Meine Definition lautet deshalb abgeschwächt: Der Kanal determiniert das darin Transportierte. Und auch die Umkehrung gilt: Das Transportierte existiert ausschliesslich als Teil des Kanals. Es hat keinen Sinn, über einen Fernsehfilm zu reden, ohne das Fernsehen zu reflektieren; über einen Text zu reden, ohne den Verlag des Buches zu reflektieren; über die sicher sehr verschiedenen Beiträge zur 700-Jahr-Feier zu reden, ohne das homogene Kanalsystem der 700-Jahr-Feier zu reflektieren etc.

Daraus folgt: Die Diskussion des Transportierten unter Ausschluss des Kanals ist «ideologisches postulat herrschender kunstbetrachtung», so die «Konvolut»-Formulierung, die die Eskamotierung des Rahmens anspricht: Die Ausblendung des Kanals gibt dem Kunstprodukt zwar den idealistischen Schein von Autonomie. Es gibt aber keine autonome Kunst, die veröffentlicht ist. Autonom kann Kunst nur sein, wenn sie den Kanal verweigert. Darum ist Kunst entweder autonom oder veröffentlicht.

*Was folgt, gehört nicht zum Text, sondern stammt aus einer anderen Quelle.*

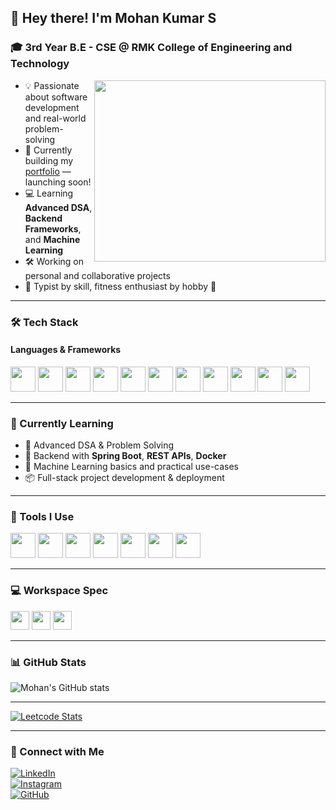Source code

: ## 👋 Hey there! I'm Mohan Kumar S

### 🎓 3rd Year B.E - CSE @ RMK College of Engineering and Technology  
<img align="right" width="370" height="290" src="https://i.pinimg.com/originals/47/f0/34/47f0342cec72b800463bf003eac1257e.gif">

- 💡 Passionate about software development and real-world problem-solving  
- 🔭 Currently building my [portfolio](#) — launching soon!
- 💻 Learning **Advanced DSA**, **Backend Frameworks**, and **Machine Learning**
- 🛠️ Working on personal and collaborative projects
- 🧠 Typist by skill, fitness enthusiast by hobby 💪

---

### 🛠️ Tech Stack

#### Languages & Frameworks
<p>
<img height="40" src="https://img.icons8.com/color/48/java-coffee-cup-logo.png"/>
<img height="40" src="https://img.icons8.com/color/48/c-programming.png"/>
<img height="40" src="https://img.icons8.com/color/48/c-plus-plus-logo.png"/>
<img height="40" src="https://img.icons8.com/color/48/python.png"/>
<img height="40" src="https://img.icons8.com/color/48/sql.png"/>
<img height="40" src="https://img.icons8.com/color/48/spring-logo.png"/>
<img height="40" src="https://img.icons8.com/color/48/react-native.png"/>
<img height="40" src="https://img.icons8.com/color/48/html-5.png"/>
<img height="40" src="https://img.icons8.com/color/48/css3.png"/>
<img height="40" src="https://img.icons8.com/color/48/javascript.png"/>
<img height="40" src="https://img.icons8.com/color/48/docker.png"/>
</p>

---

### 🚀 Currently Learning
- 🔁 Advanced DSA & Problem Solving  
- 🧠 Backend with **Spring Boot**, **REST APIs**, **Docker**  
- 🤖 Machine Learning basics and practical use-cases  
- 📦 Full-stack project development & deployment  

---

### 🧰 Tools I Use
<p>
<img height="40" src="https://img.icons8.com/color/48/visual-studio-code-2019.png"/>
<img height="40" src="https://img.icons8.com/color/48/pycharm.png"/>
<img height="40" src="https://img.icons8.com/color/48/intellij-idea.png"/>
<img height="40" src="https://img.icons8.com/color/48/eclipse.png"/>
<img height="40" src="https://img.icons8.com/color/48/git.png"/>
<img height="40" src="https://img.icons8.com/color/48/spring-logo.png"/>
<img height="40" src="https://img.icons8.com/color/48/notion--v1.png"/>
</p>

---

### 💻 Workspace Spec
<img height="30" src="https://img.shields.io/badge/HP-Victus_15-1f75fe?style=for-the-badge&logo=hp&logoColor=white"/>
<img height="30" src="https://img.shields.io/badge/NVIDIA-RTX_3050-76B900?style=for-the-badge&logo=nvidia&logoColor=white"/>
<img height="30" src="https://img.shields.io/badge/Intel-Core_i5_12450H-blue?style=for-the-badge&logo=intel&logoColor=white"/>

---

### 📊 GitHub Stats

![Mohan's GitHub stats](https://github-readme-stats.vercel.app/api?username=Mohan-Kumar-S-26&theme=dark&show_icons=true&hide=contribs,issues)

---
[![Leetcode Stats](https://leetcard.jacoblin.cool/mohan_106?ext=contest&theme=dark)](https://leetcode.com/mohan_106)

---
### 🔗 Connect with Me

[![LinkedIn](https://img.shields.io/badge/LinkedIn-0077B5?style=for-the-badge&logo=linkedin&logoColor=white)](https://www.linkedin.com/in/mohan-kumar-39426b29b)  
[![Instagram](https://img.shields.io/badge/Instagram-d62976?style=for-the-badge&logo=instagram&logoColor=white)](https://www.instagram.com/moha_106/)  
[![GitHub](https://img.shields.io/badge/GitHub-100000?style=for-the-badge&logo=github&logoColor=white)](https://github.com/Mohan-Kumar-S-26)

[1] Zitiert nach: Michael Kunczik, Massenkommunikation. Köln/Wien (Böhlau Verlag) 1979/2, S. 71.

(24.01.1991, 19.03.1998; 19.09.2017; 21.06.2018)

 

Nachtrag 1

Ich stolpere über das Zitat von Raymond Williams: «Wenn der Effekt der Medien vom Inhalt unabhängig ist, dann ist es gleichgültig, wer die Medien kontrolliert und welche Inhalte sie haben etc.» Daran ist bloss folgendes richtig: Wenn der Effekt der Medien vom Inhalt unabhängig ist, dann ist es gleichgültig, welchen Inhalt sie haben. Nicht gleichgültig ist jedoch, wer die Medien kontrolliert. Von Belang bleiben Besitzverhältnisse und Verfügungsgewalt.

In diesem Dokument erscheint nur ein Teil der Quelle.